Starting in the 2000s, the light truck standard began increasing and the structure of the program changed significantly. Rather than imposing a single standard for all light trucks, each vehicle model has its own standard that depends on its footprint—roughly, its width multiplied by the distance between the axles. Each automaker therefore faced a different standard that depended on the size of its vehicles; automakers that sell smaller vehicles face a higher standard.

In 2007 the EISA changed the program in three important ways. First, the standards increased to 35 mpg by 2016 (34.1 mpg allowing for air conditioning improvements). Figure 3 shows the car and light truck standards from 1978-2016 to provide historical context for the substantial increase in the standards that will take place over the next five years. The standards are the same as California’s CO2 standard in 2016 (Pavley I), and they are designed with the expectation that the California vehicle market will meet those standards (based on modeling of the fleet and forecasting market shares in California). The new standards begin with the 2011 model year, and in the interim, California has set its own standards. In 2011, the EPA and California expect to propose rules for 2017-2025.

The second major change is that the footprint-based standard now applies to cars and light trucks. Third, to reduce overall compliance costs, firms may trade compliance credits.

The EPA and NHTSA have proposed fuel economy and carbon dioxide emission standards for medium and heavy duty trucks, but these regulations will not take effect until model year 2014.

3.13.2 Cost estimates

Aside from the rulemaking analysis by EPA and NHTSA, I am not aware of an analysis that focuses specifically on the new CAFE standards. The EPA estimates that increasing average fuel economy by about 40 percent from 2012-2016 would cost about $52 billion over the entire period.

There is a growing economics literature estimating the cost of the CAFE standards, usually considering a small (e.g., 1 mpg) increase above its current level (Klier and Linn, 2010a). Most of this literature (e.g., Austin and Dinan, 2005, Jacobsen, 2010, and Klier and Linn, 2010b) has concluded that significantly increasing the standard would cost more than the EPA suggests. Cost estimates typically range from $1-5 billion per year for a 1 mpg increase.
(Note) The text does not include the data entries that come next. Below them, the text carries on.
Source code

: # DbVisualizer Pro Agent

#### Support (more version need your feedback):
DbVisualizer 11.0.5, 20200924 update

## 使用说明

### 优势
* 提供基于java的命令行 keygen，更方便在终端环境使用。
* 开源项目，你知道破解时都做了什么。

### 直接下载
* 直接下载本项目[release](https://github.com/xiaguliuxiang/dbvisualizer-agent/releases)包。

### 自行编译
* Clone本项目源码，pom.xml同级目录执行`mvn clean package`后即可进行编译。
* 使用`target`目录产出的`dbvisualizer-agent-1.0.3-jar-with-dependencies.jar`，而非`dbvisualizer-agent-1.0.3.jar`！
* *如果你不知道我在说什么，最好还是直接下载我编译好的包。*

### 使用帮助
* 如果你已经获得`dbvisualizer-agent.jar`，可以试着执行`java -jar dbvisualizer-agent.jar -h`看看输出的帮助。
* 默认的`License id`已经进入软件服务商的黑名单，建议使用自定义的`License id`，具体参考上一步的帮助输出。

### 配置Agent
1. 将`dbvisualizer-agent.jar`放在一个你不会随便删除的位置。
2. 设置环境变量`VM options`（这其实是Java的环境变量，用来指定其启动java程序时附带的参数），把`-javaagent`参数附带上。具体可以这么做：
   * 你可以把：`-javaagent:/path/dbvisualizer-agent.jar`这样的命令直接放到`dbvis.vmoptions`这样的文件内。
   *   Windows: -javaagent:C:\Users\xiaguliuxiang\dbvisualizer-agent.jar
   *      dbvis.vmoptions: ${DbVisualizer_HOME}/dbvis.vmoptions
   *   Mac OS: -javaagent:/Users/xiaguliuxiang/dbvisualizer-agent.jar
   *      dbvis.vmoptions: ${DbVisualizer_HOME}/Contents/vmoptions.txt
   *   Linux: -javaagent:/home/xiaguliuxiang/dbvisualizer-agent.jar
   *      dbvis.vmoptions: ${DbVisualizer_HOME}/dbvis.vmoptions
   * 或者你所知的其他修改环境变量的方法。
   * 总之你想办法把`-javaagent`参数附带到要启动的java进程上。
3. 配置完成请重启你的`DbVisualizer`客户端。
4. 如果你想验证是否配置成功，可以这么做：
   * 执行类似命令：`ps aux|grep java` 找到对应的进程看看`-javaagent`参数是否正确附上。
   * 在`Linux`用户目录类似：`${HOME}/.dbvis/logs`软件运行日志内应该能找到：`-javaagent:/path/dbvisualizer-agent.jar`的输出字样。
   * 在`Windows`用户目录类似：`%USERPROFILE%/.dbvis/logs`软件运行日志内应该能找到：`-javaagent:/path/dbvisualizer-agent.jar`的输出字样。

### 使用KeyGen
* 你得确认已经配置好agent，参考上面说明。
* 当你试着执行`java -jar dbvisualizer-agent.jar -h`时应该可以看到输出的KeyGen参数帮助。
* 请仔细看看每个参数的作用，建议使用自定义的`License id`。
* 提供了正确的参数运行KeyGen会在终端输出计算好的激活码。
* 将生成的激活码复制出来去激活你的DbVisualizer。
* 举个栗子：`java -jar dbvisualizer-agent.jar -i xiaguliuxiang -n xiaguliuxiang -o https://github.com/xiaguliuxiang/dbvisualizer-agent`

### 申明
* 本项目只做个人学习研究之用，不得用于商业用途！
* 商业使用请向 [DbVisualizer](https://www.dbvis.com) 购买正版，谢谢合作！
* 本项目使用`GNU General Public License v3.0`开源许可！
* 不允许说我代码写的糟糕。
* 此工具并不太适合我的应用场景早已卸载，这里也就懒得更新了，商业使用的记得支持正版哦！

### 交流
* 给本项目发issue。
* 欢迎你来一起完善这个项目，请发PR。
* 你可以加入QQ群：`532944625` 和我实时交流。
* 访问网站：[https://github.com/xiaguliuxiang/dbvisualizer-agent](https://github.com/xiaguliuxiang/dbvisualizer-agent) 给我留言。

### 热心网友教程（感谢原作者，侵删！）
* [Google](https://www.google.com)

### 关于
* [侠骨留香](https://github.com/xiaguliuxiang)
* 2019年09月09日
Although Anderson and Sallee (2011) estimate a much smaller cost of CAFE, their analysis corresponds to a marginal increase in the standard, and thus is not directly comparable to the EPA estimate or the other studies.

The variation in the estimates reflects a number of significant differences in modeling approaches. First, the engineering-based marginal cost estimates for raising fuel economy does not vary much across studies, but the use of the marginal cost data does differ. Most of the economics literature accounts for the fact that the cost estimates are so low that firms would find it profitable to adopt new technology in the absence of a change in the standards. Consistent with the fact that firms do not actually adopt this technology, these studies effectively shift the cost curves up until it is no longer profitable to do so. By comparison, the EPA uses the cost estimates without shifting the curves up, and therefore assumes lower costs.

Second, most of the recent economics literature uses an integrated demand and supply model, in which firms choose vehicle prices (and in some studies other vehicle characteristics) to maximize profits. The supply and demand assumptions vary widely. On the demand side, the demand structure and price elasticities vary across studies. There are also differences in the level of aggregation of vehicle models, where some studies include individual models and other studies aggregate models to the vehicle class-firm level. On the supply side, some studies treat fuel economy as fixed, others allow firms to increase fuel economy by adopting technology, and a few allow firms to trade off fuel economy and performance.

By comparison, the EPA model effectively minimizes the cost of complying with a particular standard. The EPA analysis does not allow for competitive interactions among firms and does not explicitly model consumer demand. Consequently, the EPA analysis would not reflect the heterogeneity across automakers noted in section 1.2. On the other hand, the EPA model has much more technological detail than the economics literature.

A final important difference is consumer valuation of fuel economy. The EPA assumes that consumers treat fuel economy savings equivalently to a change in the vehicle price using a 5 percent discount rate, whereas the economics literature uses a higher discount rate and often assumes that consumers undervalue fuel economy improvements (which is supported by some of the recent literature, e.g., Allcott and Wozny, 2010).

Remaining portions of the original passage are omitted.